══ Dataset records

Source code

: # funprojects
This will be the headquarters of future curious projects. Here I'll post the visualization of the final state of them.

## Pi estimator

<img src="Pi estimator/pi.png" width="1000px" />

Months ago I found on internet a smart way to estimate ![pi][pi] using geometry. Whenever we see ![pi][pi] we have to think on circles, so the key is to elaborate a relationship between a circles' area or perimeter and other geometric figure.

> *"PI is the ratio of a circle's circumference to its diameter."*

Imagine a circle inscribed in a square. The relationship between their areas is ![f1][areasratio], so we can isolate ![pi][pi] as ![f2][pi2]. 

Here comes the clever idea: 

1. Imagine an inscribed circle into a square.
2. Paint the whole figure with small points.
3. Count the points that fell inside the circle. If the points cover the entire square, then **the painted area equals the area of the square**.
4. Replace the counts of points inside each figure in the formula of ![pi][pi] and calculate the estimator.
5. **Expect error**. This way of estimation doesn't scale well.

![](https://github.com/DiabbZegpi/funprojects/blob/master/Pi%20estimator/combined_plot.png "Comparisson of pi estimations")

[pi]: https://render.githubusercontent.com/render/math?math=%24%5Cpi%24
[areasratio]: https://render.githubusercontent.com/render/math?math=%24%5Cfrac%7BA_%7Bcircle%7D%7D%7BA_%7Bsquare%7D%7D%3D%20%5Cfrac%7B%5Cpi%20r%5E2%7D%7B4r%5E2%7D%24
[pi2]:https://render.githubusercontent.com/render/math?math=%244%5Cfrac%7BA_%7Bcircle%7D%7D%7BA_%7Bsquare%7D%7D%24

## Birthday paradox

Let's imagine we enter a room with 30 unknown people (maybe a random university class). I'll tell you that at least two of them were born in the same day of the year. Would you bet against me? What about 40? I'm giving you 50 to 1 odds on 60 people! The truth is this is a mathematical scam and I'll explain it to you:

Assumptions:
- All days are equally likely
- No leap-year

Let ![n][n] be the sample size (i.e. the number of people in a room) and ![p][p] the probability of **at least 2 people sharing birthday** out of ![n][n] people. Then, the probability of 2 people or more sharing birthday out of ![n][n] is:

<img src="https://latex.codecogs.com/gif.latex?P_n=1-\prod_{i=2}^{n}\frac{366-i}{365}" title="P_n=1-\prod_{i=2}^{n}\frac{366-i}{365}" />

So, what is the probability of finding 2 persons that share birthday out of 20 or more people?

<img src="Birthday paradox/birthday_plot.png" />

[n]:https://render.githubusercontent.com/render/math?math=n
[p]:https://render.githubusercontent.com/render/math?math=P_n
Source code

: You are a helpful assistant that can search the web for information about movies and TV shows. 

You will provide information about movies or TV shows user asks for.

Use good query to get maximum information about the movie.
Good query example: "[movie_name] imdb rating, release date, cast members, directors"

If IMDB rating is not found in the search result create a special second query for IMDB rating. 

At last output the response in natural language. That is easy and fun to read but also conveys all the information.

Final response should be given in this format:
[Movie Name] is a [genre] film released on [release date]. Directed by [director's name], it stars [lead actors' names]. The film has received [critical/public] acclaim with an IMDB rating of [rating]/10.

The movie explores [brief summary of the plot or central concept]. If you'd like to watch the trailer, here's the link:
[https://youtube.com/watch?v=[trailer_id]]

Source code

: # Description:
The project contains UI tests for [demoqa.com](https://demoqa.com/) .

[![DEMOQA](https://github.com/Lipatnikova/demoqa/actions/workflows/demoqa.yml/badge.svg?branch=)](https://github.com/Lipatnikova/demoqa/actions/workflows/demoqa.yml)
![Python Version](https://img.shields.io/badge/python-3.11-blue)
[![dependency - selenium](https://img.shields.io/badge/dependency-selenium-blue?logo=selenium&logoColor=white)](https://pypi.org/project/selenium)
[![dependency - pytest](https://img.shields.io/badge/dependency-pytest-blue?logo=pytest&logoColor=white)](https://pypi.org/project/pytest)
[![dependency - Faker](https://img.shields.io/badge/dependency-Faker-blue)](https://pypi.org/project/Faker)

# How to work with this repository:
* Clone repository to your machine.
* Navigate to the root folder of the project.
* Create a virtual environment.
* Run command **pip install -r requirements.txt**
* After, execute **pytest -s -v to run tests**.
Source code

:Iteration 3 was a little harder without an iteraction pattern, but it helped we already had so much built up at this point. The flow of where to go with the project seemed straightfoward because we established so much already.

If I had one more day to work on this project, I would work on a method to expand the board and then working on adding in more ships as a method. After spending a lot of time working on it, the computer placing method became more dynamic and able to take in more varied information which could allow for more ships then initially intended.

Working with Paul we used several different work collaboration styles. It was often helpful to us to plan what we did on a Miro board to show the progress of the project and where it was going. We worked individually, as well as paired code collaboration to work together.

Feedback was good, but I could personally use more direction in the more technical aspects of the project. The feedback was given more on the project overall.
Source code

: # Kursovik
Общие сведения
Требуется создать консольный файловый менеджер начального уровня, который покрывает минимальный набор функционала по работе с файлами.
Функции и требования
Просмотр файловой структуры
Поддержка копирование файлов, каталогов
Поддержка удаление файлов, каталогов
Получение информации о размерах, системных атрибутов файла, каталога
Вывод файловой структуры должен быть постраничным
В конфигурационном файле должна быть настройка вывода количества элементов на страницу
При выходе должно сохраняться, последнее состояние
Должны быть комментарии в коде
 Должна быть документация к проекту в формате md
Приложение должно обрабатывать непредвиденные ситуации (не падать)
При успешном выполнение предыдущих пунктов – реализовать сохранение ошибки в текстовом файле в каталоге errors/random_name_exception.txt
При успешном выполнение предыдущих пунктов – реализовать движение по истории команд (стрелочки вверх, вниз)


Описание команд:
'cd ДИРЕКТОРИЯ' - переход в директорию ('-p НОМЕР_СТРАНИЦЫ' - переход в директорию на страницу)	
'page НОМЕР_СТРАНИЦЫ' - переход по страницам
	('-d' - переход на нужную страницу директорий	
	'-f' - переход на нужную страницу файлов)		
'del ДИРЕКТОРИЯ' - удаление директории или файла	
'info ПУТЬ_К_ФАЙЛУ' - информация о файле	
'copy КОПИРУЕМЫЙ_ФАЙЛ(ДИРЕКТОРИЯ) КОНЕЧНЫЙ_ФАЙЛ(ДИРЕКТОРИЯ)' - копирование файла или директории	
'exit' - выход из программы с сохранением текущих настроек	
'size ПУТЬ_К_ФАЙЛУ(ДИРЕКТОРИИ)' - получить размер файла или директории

════

- **To do**: Show a copy of each line from the data that includes the word "badge".

- **Solution to this exercise**:
[![DEMOQA](https://github.com/Lipatnikova/demoqa/actions/workflows/demoqa.yml/badge.svg?branch=)](https://github.com/Lipatnikova/demoqa/actions/workflows/demoqa.yml)
![Python Version](https://img.shields.io/badge/python-3.11-blue)
[![dependency - selenium](https://img.shields.io/badge/dependency-selenium-blue?logo=selenium&logoColor=white)](https://pypi.org/project/selenium)
[![dependency - pytest](https://img.shields.io/badge/dependency-pytest-blue?logo=pytest&logoColor=white)](https://pypi.org/project/pytest)
[![dependency - Faker](https://img.shields.io/badge/dependency-Faker-blue)](https://pypi.org/project/Faker)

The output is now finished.